Work required:
Stop after the line that contains "the ongoing investigation.%"; until then, restate each line of the entries word for word from the very first.

=== Data to examine ===

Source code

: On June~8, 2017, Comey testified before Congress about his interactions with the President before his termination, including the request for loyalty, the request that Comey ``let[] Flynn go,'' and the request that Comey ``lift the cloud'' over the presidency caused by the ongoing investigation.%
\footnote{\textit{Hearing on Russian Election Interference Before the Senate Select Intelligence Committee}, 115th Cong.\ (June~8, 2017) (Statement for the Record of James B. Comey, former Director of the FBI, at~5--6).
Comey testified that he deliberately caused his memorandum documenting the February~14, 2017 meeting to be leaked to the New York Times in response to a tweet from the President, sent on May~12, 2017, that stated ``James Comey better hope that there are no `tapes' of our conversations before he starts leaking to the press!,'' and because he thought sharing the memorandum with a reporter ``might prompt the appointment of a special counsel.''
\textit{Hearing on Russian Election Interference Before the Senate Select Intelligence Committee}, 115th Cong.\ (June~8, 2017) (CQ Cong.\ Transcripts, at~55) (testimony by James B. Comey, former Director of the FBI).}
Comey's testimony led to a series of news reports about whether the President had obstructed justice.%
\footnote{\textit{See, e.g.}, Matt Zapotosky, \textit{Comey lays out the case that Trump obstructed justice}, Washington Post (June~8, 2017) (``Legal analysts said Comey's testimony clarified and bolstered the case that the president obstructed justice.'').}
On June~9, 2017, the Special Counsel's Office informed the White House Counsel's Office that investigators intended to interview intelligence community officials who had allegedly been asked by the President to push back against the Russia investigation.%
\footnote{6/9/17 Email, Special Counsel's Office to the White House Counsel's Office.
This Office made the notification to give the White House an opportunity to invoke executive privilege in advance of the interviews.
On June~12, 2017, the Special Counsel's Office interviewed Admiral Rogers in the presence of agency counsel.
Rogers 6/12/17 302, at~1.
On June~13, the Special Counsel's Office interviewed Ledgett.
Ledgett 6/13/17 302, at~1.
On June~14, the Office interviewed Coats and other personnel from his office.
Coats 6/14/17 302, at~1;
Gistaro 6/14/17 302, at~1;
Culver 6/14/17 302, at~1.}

===

Written answer:
Source code

: On June~8, 2017, Comey testified before Congress about his interactions with the President before his termination, including the request for loyalty, the request that Comey ``let[] Flynn go,'' and the request that Comey ``lift the cloud'' over the presidency caused by the ongoing investigation.%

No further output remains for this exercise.